◆ **YOUR OBJECTIVE**
When you reach the records, transcribe each one exactly.

(Stored data)

= = = = = = =

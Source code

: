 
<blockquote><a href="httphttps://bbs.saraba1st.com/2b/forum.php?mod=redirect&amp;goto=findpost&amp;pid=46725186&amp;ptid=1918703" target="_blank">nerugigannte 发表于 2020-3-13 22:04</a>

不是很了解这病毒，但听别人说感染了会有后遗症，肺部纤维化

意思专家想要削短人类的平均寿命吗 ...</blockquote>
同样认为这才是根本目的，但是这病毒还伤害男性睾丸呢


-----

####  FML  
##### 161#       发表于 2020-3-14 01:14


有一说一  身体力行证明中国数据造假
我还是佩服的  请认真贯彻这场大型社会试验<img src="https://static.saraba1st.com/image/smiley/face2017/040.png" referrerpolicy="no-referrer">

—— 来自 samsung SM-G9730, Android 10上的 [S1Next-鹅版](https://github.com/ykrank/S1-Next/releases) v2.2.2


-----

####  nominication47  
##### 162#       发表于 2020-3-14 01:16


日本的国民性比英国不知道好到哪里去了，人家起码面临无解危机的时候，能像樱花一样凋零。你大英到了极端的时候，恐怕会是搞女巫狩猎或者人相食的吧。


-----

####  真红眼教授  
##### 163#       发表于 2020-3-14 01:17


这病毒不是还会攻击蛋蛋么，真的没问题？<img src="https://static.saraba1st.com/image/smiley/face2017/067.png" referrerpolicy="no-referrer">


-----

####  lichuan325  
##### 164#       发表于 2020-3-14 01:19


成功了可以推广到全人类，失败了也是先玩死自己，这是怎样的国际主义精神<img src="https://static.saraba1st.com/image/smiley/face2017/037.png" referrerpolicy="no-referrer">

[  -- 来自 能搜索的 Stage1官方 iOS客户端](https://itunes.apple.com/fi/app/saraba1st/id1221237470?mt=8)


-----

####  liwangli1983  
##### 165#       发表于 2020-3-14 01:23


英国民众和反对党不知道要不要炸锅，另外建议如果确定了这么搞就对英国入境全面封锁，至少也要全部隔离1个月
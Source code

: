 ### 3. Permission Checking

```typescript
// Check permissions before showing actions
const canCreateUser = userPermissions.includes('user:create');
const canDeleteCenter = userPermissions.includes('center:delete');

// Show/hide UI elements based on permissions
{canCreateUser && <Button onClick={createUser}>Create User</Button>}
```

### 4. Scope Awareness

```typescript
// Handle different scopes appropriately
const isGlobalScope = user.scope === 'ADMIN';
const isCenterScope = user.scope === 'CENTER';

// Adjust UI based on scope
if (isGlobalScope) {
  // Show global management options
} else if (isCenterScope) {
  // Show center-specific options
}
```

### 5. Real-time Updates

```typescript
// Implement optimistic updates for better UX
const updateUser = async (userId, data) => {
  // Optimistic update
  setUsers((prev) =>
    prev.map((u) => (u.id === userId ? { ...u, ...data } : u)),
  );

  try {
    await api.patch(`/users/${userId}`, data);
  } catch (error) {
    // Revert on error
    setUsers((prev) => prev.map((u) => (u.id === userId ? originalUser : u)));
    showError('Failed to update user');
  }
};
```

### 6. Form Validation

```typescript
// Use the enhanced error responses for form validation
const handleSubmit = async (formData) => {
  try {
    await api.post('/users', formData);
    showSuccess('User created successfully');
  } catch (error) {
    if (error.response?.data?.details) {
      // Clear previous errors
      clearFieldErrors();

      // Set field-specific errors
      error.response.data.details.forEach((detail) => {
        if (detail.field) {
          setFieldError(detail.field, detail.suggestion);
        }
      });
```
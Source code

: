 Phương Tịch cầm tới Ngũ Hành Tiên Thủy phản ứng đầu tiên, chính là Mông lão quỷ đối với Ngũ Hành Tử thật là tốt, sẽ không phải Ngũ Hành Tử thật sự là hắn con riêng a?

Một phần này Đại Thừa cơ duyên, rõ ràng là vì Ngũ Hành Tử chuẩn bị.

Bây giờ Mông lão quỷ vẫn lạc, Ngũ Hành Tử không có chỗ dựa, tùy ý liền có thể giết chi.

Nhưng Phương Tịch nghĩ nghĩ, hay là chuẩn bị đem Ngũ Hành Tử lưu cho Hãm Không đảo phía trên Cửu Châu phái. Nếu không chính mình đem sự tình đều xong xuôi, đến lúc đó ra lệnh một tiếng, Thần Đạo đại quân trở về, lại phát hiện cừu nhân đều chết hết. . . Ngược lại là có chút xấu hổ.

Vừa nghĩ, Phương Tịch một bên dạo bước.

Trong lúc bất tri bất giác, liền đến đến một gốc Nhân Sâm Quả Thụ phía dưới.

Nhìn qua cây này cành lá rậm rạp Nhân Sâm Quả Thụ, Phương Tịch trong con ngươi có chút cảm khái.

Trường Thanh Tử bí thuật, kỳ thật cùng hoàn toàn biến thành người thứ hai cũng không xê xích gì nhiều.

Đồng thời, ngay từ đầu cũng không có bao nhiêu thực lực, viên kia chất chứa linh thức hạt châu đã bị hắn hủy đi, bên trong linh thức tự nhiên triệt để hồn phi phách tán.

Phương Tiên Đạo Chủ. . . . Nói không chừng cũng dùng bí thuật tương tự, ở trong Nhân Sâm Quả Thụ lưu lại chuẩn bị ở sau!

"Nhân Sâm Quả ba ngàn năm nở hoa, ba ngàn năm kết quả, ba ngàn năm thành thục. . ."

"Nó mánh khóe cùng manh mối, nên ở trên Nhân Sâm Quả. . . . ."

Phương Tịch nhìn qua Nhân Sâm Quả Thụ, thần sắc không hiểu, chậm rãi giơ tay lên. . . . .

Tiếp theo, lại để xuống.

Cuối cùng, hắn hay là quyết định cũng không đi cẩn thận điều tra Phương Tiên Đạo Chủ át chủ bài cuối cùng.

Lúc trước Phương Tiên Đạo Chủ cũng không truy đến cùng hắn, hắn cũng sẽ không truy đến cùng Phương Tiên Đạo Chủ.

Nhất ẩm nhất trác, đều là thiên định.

= = = = = = =

◆ **SOLUTION TO THIS PROBLEM**
Source code

: 
<blockquote><a href="httphttps://bbs.saraba1st.com/2b/forum.php?mod=redirect&amp;goto=findpost&amp;pid=46725186&amp;ptid=1918703" target="_blank">nerugigannte 发表于 2020-3-13 22:04</a>

不是很了解这病毒，但听别人说感染了会有后遗症，肺部纤维化

意思专家想要削短人类的平均寿命吗 ...</blockquote>
同样认为这才是根本目的，但是这病毒还伤害男性睾丸呢


-----

####  FML  
##### 161#       发表于 2020-3-14 01:14


有一说一  身体力行证明中国数据造假
我还是佩服的  请认真贯彻这场大型社会试验<img src="https://static.saraba1st.com/image/smiley/face2017/040.png" referrerpolicy="no-referrer">

—— 来自 samsung SM-G9730, Android 10上的 [S1Next-鹅版](https://github.com/ykrank/S1-Next/releases) v2.2.2


-----

####  nominication47  
##### 162#       发表于 2020-3-14 01:16


日本的国民性比英国不知道好到哪里去了，人家起码面临无解危机的时候，能像樱花一样凋零。你大英到了极端的时候，恐怕会是搞女巫狩猎或者人相食的吧。


-----

####  真红眼教授  
##### 163#       发表于 2020-3-14 01:17


这病毒不是还会攻击蛋蛋么，真的没问题？<img src="https://static.saraba1st.com/image/smiley/face2017/067.png" referrerpolicy="no-referrer">


-----

####  lichuan325  
##### 164#       发表于 2020-3-14 01:19


成功了可以推广到全人类，失败了也是先玩死自己，这是怎样的国际主义精神<img src="https://static.saraba1st.com/image/smiley/face2017/037.png" referrerpolicy="no-referrer">

[  -- 来自 能搜索的 Stage1官方 iOS客户端](https://itunes.apple.com/fi/app/saraba1st/id1221237470?mt=8)


-----

####  liwangli1983  
##### 165#       发表于 2020-3-14 01:23


英国民众和反对党不知道要不要炸锅，另外建议如果确定了这么搞就对英国入境全面封锁，至少也要全部隔离1个月
Source code

: ### 3. Permission Checking

```typescript
// Check permissions before showing actions
const canCreateUser = userPermissions.includes('user:create');
const canDeleteCenter = userPermissions.includes('center:delete');

// Show/hide UI elements based on permissions
{canCreateUser && <Button onClick={createUser}>Create User</Button>}
```

### 4. Scope Awareness

```typescript
// Handle different scopes appropriately
const isGlobalScope = user.scope === 'ADMIN';
const isCenterScope = user.scope === 'CENTER';

// Adjust UI based on scope
if (isGlobalScope) {
  // Show global management options
} else if (isCenterScope) {
  // Show center-specific options
}
```

### 5. Real-time Updates

```typescript
// Implement optimistic updates for better UX
const updateUser = async (userId, data) => {
  // Optimistic update
  setUsers((prev) =>
    prev.map((u) => (u.id === userId ? { ...u, ...data } : u)),
  );

  try {
    await api.patch(`/users/${userId}`, data);
  } catch (error) {
    // Revert on error
    setUsers((prev) => prev.map((u) => (u.id === userId ? originalUser : u)));
    showError('Failed to update user');
  }
};
```

### 6. Form Validation

```typescript
// Use the enhanced error responses for form validation
const handleSubmit = async (formData) => {
  try {
    await api.post('/users', formData);
    showSuccess('User created successfully');
  } catch (error) {
    if (error.response?.data?.details) {
      // Clear previous errors
      clearFieldErrors();

      // Set field-specific errors
      error.response.data.details.forEach((detail) => {
        if (detail.field) {
          setFieldError(detail.field, detail.suggestion);
        }
      });
```
Source code

: Phương Tịch cầm tới Ngũ Hành Tiên Thủy phản ứng đầu tiên, chính là Mông lão quỷ đối với Ngũ Hành Tử thật là tốt, sẽ không phải Ngũ Hành Tử thật sự là hắn con riêng a?

Một phần này Đại Thừa cơ duyên, rõ ràng là vì Ngũ Hành Tử chuẩn bị.

Bây giờ Mông lão quỷ vẫn lạc, Ngũ Hành Tử không có chỗ dựa, tùy ý liền có thể giết chi.

Nhưng Phương Tịch nghĩ nghĩ, hay là chuẩn bị đem Ngũ Hành Tử lưu cho Hãm Không đảo phía trên Cửu Châu phái. Nếu không chính mình đem sự tình đều xong xuôi, đến lúc đó ra lệnh một tiếng, Thần Đạo đại quân trở về, lại phát hiện cừu nhân đều chết hết. . . Ngược lại là có chút xấu hổ.

Vừa nghĩ, Phương Tịch một bên dạo bước.

Trong lúc bất tri bất giác, liền đến đến một gốc Nhân Sâm Quả Thụ phía dưới.

Nhìn qua cây này cành lá rậm rạp Nhân Sâm Quả Thụ, Phương Tịch trong con ngươi có chút cảm khái.

Trường Thanh Tử bí thuật, kỳ thật cùng hoàn toàn biến thành người thứ hai cũng không xê xích gì nhiều.

Đồng thời, ngay từ đầu cũng không có bao nhiêu thực lực, viên kia chất chứa linh thức hạt châu đã bị hắn hủy đi, bên trong linh thức tự nhiên triệt để hồn phi phách tán.

Phương Tiên Đạo Chủ. . . . Nói không chừng cũng dùng bí thuật tương tự, ở trong Nhân Sâm Quả Thụ lưu lại chuẩn bị ở sau!

"Nhân Sâm Quả ba ngàn năm nở hoa, ba ngàn năm kết quả, ba ngàn năm thành thục. . ."

"Nó mánh khóe cùng manh mối, nên ở trên Nhân Sâm Quả. . . . ."

Phương Tịch nhìn qua Nhân Sâm Quả Thụ, thần sắc không hiểu, chậm rãi giơ tay lên. . . . .

Tiếp theo, lại để xuống.

Cuối cùng, hắn hay là quyết định cũng không đi cẩn thận điều tra Phương Tiên Đạo Chủ át chủ bài cuối cùng.

Lúc trước Phương Tiên Đạo Chủ cũng không truy đến cùng hắn, hắn cũng sẽ không truy đến cùng Phương Tiên Đạo Chủ.

Nhất ẩm nhất trác, đều là thiên định.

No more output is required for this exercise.